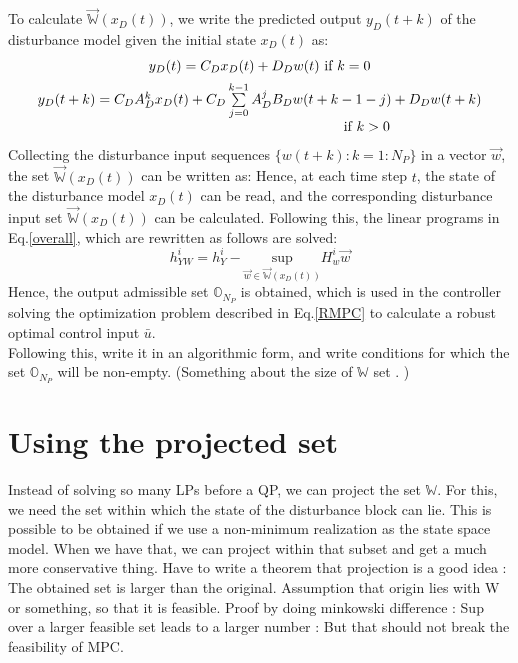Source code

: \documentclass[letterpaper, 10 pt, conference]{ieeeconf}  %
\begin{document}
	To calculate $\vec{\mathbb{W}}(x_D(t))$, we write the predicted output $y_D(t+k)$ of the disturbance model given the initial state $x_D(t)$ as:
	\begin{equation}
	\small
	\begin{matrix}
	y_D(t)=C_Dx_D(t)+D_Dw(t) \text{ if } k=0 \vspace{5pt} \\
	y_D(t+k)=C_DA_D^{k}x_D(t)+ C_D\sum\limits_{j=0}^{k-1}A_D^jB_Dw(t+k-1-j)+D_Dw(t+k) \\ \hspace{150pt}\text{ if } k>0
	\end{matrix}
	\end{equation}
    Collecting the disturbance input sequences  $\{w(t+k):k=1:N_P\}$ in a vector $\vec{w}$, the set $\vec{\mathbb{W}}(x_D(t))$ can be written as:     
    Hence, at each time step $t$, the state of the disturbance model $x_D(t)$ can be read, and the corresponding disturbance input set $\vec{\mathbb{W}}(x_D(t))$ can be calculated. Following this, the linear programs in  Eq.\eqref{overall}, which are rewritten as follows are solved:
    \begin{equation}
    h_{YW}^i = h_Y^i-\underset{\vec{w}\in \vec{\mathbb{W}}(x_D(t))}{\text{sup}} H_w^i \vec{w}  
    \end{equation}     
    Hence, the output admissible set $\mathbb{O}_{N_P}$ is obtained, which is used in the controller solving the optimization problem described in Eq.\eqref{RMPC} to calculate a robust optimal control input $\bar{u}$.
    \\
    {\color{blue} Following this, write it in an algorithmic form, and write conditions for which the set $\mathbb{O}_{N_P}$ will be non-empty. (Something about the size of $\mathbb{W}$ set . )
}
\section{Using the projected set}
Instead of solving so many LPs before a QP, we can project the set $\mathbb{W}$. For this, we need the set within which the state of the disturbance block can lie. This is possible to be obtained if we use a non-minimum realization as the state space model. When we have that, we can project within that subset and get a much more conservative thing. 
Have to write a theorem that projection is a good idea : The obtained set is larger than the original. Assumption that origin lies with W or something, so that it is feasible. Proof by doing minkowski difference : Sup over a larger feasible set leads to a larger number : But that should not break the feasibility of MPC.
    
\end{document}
^^^^^^^^^^^^^^^^
## How to complete this task
Exactly repeat the data above; the pictures do not belong in your copy.

## Problem solution
Source code

: \documentclass[letterpaper, 10 pt, conference]{ieeeconf}  %
\begin{document}
	To calculate $\vec{\mathbb{W}}(x_D(t))$, we write the predicted output $y_D(t+k)$ of the disturbance model given the initial state $x_D(t)$ as:
	\begin{equation}
	\small
	\begin{matrix}
	y_D(t)=C_Dx_D(t)+D_Dw(t) \text{ if } k=0 \vspace{5pt} \\
	y_D(t+k)=C_DA_D^{k}x_D(t)+ C_D\sum\limits_{j=0}^{k-1}A_D^jB_Dw(t+k-1-j)+D_Dw(t+k) \\ \hspace{150pt}\text{ if } k>0
	\end{matrix}
	\end{equation}
    Collecting the disturbance input sequences  $\{w(t+k):k=1:N_P\}$ in a vector $\vec{w}$, the set $\vec{\mathbb{W}}(x_D(t))$ can be written as:     
    Hence, at each time step $t$, the state of the disturbance model $x_D(t)$ can be read, and the corresponding disturbance input set $\vec{\mathbb{W}}(x_D(t))$ can be calculated. Following this, the linear programs in  Eq.\eqref{overall}, which are rewritten as follows are solved:
    \begin{equation}
    h_{YW}^i = h_Y^i-\underset{\vec{w}\in \vec{\mathbb{W}}(x_D(t))}{\text{sup}} H_w^i \vec{w}  
    \end{equation}     
    Hence, the output admissible set $\mathbb{O}_{N_P}$ is obtained, which is used in the controller solving the optimization problem described in Eq.\eqref{RMPC} to calculate a robust optimal control input $\bar{u}$.
    \\
    {\color{blue} Following this, write it in an algorithmic form, and write conditions for which the set $\mathbb{O}_{N_P}$ will be non-empty. (Something about the size of $\mathbb{W}$ set . )
}
\section{Using the projected set}
Instead of solving so many LPs before a QP, we can project the set $\mathbb{W}$. For this, we need the set within which the state of the disturbance block can lie. This is possible to be obtained if we use a non-minimum realization as the state space model. When we have that, we can project within that subset and get a much more conservative thing. 
Have to write a theorem that projection is a good idea : The obtained set is larger than the original. Assumption that origin lies with W or something, so that it is feasible. Proof by doing minkowski difference : Sup over a larger feasible set leads to a larger number : But that should not break the feasibility of MPC.
    
\end{document}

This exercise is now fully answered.